Left side: Mean of G from full model and Hybrid SSA-Ω reduced models using 500 SSA simulations. Right side: Standard deviation of G from full model and Hybrid SSA-Ω reduced models using 500 simulations.

Figure 10.

Comparison of probability density of C obtained from full SSA and Hybrid SSA-Ω.

Comparison of the simulation times for the two models shows an 80-fold reduction with hybrid SSA-Ω. A single simulation of SSA requires about 111 s whereas a single simulation of hybrid SSA-Ω requires 1.45 s.³⁰

CONCLUSIONS

This paper demonstrates the usefulness of the stochastic quasi-steady-state singular perturbation analysis and the stochastic quasi-steady-state singular perturbation analysis with Ω expansion (sQSPA-Ω).²³ These methods are well suited for situations in which some of the species in the system are highly reactive and sample mainly small (1 − 10) values. The reactant and product species may be present in either moderate values (<10³), in that case sQSPA is suitable, or in large values (≫10³), in that case sQSPA-Ω is suitable.

We considered three examples here. The first two examples, pap operon regulation and a biochemical oscillator, use sQSPA and the third one, fast fluctuation, uses sQSPA-Ω. The pap operon regulation full model consisted of four states, and the sQSPA reduction removed one low probability state (g₁). This example highlights difficulties in accurate rare state probability estimation using either SSA simulations or the recent technique proposed by Kuwahara and Mura based on importance sampling.²⁴ We showed that accurate estimation of the rare state probability (g₁) can be obtained using the probabilities of non-rare (g₂, g₃) states and the analysis provided by sQSPA. The biochemical oscillator example contained one species (M_A) that sampled mainly zero because of the rapid M_A degradation reactions. The sQSPA reduction converted the estimation problem of two large rate constants into the estimation of one well scaled parameter, their ratio. Also the reduced model showed a 160-fold decrease in simulation time. The fast fluctuation problem exhibited one species fluctuating rapidly and another increasing rapidly. We applied an extension of sQSPA-Ω that we call hybrid SSA-Ω. Hybrid SSA-Ω leads to an approximate probability distribution of the fast fluctuating species. It leads to a combination of an ordinary differential equation and a Langevin equation for the rapidly increasing species. The reduced model of the fast fluctuation problem showed an 80-fold speed up in the computation time.

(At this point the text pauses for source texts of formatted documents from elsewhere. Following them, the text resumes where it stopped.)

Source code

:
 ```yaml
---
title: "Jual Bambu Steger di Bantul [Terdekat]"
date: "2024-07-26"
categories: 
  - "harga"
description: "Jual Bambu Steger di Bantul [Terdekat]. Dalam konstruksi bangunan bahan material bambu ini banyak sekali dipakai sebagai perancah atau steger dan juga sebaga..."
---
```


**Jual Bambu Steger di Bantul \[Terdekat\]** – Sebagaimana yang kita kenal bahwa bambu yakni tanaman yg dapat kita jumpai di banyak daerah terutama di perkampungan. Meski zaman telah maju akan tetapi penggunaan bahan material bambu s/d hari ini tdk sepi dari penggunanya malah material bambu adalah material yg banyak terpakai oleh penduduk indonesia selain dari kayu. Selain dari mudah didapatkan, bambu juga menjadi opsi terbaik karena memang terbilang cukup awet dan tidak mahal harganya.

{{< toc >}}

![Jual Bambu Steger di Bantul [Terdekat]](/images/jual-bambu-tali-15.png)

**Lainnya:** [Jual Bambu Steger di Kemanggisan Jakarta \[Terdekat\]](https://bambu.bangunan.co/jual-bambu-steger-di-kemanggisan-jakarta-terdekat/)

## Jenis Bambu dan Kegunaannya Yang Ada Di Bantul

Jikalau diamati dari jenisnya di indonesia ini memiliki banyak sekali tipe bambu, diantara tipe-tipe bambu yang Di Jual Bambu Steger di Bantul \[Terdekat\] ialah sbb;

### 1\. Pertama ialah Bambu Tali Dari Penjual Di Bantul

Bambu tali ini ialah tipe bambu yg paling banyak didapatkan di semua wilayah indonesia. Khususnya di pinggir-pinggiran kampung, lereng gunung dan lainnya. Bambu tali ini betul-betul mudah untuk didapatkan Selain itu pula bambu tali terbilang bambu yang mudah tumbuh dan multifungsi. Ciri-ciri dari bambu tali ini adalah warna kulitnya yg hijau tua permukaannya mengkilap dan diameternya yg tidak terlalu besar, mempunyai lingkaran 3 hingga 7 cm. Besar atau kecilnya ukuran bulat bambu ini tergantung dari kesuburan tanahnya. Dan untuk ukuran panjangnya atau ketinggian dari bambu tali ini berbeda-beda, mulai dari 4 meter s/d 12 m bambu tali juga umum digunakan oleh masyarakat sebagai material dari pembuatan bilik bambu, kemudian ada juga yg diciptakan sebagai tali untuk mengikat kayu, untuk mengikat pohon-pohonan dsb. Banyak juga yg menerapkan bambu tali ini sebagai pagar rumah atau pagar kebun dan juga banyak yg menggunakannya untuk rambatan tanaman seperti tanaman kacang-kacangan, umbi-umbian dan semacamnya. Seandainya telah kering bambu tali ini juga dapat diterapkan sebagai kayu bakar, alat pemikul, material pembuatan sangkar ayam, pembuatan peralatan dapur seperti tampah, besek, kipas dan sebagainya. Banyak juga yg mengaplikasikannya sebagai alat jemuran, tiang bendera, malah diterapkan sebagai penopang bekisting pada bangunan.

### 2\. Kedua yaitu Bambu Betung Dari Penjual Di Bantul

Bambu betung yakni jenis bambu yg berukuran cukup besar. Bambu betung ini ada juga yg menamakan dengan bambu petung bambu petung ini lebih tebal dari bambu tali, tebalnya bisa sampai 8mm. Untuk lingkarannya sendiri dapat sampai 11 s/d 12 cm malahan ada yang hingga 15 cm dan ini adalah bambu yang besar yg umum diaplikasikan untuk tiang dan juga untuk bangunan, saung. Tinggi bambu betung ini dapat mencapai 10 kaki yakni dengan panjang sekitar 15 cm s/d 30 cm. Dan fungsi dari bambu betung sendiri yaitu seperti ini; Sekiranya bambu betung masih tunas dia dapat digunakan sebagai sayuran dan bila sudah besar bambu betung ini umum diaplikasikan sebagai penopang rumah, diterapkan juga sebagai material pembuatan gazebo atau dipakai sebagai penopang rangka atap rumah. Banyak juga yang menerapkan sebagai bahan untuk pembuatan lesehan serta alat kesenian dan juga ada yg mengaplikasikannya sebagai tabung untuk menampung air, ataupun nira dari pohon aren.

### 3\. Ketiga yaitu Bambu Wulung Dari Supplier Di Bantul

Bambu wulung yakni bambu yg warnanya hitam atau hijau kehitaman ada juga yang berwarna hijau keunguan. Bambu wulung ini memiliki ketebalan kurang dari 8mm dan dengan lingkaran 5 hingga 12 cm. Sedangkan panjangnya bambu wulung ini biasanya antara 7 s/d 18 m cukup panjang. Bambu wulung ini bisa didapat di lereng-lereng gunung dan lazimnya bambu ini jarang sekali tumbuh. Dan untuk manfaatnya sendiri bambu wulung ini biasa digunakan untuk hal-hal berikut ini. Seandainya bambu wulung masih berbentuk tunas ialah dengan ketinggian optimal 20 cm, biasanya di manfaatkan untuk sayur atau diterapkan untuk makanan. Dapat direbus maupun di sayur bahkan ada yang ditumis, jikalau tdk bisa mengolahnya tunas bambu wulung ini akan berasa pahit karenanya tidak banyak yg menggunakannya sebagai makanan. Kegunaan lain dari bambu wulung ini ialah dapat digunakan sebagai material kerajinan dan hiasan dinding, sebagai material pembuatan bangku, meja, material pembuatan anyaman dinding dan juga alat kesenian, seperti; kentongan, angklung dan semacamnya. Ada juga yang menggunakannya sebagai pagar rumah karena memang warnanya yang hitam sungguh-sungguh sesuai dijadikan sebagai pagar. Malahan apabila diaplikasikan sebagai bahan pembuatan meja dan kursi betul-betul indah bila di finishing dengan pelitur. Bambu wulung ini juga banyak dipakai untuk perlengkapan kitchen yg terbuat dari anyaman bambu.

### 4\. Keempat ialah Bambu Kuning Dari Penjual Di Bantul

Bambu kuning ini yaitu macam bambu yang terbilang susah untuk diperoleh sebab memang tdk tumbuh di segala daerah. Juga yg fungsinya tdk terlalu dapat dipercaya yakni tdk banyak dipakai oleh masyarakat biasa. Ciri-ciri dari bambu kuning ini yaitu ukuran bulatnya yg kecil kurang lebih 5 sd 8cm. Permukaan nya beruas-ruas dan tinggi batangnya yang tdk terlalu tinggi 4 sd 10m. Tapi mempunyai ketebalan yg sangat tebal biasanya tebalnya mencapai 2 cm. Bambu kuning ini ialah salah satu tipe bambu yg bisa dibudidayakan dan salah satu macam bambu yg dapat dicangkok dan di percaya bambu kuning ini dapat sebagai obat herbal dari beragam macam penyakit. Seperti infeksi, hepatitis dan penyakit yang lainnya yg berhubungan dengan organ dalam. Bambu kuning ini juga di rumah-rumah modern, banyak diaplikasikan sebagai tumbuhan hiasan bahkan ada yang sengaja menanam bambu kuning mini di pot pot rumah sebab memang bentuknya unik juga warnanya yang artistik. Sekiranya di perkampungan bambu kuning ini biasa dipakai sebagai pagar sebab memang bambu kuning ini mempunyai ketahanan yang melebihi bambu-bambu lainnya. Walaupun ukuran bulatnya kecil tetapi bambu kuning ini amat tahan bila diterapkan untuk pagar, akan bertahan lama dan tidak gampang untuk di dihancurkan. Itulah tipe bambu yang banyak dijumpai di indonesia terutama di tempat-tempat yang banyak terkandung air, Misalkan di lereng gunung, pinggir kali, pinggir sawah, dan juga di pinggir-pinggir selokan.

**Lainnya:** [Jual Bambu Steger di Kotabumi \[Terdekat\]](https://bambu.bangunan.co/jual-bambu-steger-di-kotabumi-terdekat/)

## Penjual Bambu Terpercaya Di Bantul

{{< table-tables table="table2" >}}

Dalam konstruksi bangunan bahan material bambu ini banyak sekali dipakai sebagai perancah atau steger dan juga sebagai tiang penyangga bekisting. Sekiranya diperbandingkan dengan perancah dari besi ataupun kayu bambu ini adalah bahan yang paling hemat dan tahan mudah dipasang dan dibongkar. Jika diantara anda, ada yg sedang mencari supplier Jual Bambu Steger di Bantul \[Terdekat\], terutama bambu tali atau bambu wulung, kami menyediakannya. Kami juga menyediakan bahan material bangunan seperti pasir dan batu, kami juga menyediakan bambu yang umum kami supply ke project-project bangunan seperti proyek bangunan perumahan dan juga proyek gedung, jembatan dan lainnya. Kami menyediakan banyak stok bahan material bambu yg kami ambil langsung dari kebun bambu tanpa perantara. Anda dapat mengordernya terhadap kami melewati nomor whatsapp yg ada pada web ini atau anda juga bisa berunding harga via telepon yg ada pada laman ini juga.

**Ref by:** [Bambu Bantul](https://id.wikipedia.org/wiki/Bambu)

In stochastic modeling of biological systems, certain characteristics are desirable: fast simulation times, ability to compute rare state probabilities directly from simulation, and ability to readily estimate model parameters from experimental data. Many detailed biological models do not have some or any of these characteristics. Model reduction tools such as sQSPA and sQSPA-Ω can play useful roles in developing reduced models that do have these characteristics.